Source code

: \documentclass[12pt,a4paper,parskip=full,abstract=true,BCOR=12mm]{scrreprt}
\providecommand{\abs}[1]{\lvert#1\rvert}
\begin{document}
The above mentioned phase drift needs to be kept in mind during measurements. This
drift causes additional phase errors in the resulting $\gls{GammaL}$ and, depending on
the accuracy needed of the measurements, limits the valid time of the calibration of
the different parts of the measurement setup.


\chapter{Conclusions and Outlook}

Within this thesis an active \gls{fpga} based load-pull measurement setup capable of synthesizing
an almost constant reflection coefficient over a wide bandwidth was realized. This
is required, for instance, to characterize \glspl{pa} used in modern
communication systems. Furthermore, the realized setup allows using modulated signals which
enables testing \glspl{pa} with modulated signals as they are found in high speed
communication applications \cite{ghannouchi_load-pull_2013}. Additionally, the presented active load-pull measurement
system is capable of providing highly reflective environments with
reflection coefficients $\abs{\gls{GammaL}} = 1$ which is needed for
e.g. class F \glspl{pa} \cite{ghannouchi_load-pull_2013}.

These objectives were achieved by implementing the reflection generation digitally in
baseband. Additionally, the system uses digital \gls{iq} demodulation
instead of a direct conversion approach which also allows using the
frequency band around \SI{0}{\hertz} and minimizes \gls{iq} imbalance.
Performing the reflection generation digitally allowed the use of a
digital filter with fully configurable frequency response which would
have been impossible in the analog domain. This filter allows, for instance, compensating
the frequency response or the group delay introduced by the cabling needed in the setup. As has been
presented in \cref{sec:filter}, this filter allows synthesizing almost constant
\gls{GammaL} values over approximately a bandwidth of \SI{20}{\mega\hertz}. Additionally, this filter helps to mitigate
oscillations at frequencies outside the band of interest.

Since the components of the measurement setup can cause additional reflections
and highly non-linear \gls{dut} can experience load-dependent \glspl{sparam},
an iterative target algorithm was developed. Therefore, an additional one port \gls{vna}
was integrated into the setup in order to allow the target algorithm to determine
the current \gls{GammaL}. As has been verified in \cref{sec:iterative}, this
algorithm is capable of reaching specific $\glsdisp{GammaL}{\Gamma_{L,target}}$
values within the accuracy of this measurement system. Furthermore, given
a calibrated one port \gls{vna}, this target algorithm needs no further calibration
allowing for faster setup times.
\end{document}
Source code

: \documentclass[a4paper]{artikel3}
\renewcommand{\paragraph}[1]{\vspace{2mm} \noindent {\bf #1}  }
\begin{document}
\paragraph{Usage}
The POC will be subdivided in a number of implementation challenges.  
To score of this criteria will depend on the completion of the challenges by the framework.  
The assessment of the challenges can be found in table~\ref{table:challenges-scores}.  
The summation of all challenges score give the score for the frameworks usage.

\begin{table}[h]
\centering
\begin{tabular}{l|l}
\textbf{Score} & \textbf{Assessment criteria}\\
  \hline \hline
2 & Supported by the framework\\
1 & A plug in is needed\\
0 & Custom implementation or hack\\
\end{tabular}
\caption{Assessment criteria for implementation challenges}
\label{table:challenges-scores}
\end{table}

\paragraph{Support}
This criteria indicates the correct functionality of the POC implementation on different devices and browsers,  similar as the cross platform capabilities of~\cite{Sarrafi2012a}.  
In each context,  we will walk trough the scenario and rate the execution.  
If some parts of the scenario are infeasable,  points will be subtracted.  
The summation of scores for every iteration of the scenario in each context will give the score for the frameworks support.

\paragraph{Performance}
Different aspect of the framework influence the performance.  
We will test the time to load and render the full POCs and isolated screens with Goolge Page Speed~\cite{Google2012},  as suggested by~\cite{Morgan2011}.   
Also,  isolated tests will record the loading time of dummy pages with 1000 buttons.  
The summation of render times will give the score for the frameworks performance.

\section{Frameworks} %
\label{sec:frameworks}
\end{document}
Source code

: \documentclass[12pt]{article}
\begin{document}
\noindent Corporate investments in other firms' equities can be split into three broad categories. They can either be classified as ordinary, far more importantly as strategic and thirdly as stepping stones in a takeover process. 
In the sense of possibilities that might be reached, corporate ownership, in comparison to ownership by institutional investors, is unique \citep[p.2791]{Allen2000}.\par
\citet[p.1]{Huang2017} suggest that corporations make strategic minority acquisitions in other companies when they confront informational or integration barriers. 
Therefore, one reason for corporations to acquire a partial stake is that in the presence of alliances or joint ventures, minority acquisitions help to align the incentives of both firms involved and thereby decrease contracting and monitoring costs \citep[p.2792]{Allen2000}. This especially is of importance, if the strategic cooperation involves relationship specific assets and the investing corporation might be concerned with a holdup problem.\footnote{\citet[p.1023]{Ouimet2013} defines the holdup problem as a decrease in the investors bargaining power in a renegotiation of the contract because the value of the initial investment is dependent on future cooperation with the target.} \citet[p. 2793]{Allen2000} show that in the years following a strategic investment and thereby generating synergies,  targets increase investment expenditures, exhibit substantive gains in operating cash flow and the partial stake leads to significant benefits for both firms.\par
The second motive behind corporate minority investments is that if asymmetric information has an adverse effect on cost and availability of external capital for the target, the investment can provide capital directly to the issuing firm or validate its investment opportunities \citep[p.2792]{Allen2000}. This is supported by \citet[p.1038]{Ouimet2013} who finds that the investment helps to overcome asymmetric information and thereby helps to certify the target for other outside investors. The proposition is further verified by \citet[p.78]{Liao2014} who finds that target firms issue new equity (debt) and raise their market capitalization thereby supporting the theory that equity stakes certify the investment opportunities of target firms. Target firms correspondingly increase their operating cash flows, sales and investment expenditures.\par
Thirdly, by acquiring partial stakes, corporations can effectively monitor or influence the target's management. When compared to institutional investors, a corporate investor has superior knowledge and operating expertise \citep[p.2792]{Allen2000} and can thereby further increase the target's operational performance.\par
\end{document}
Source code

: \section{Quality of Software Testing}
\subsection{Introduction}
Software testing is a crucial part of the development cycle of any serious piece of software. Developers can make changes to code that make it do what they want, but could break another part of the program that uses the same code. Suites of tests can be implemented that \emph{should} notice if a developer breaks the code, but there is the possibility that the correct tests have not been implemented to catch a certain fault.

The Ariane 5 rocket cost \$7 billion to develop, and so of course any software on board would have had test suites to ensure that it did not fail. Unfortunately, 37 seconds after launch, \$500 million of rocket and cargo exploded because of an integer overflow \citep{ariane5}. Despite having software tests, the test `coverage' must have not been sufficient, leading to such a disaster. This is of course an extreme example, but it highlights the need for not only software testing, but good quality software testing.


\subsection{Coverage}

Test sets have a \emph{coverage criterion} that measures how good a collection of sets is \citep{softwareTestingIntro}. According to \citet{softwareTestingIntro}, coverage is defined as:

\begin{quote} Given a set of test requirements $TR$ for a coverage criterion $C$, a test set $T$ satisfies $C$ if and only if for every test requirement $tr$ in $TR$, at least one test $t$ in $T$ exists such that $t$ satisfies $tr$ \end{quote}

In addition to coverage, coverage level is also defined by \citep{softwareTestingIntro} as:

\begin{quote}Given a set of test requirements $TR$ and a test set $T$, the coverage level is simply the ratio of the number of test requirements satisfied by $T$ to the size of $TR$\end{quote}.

WORK REQUEST: Using the listing above, report each line that mentions the word "influence".

YOUR RESPONSE:
Different aspect of the framework influence the performance.  
Thirdly, by acquiring partial stakes, corporations can effectively monitor or influence the target's management. When compared to institutional investors, a corporate investor has superior knowledge and operating expertise \citep[p.2792]{Allen2000} and can thereby further increase the target's operational performance.\par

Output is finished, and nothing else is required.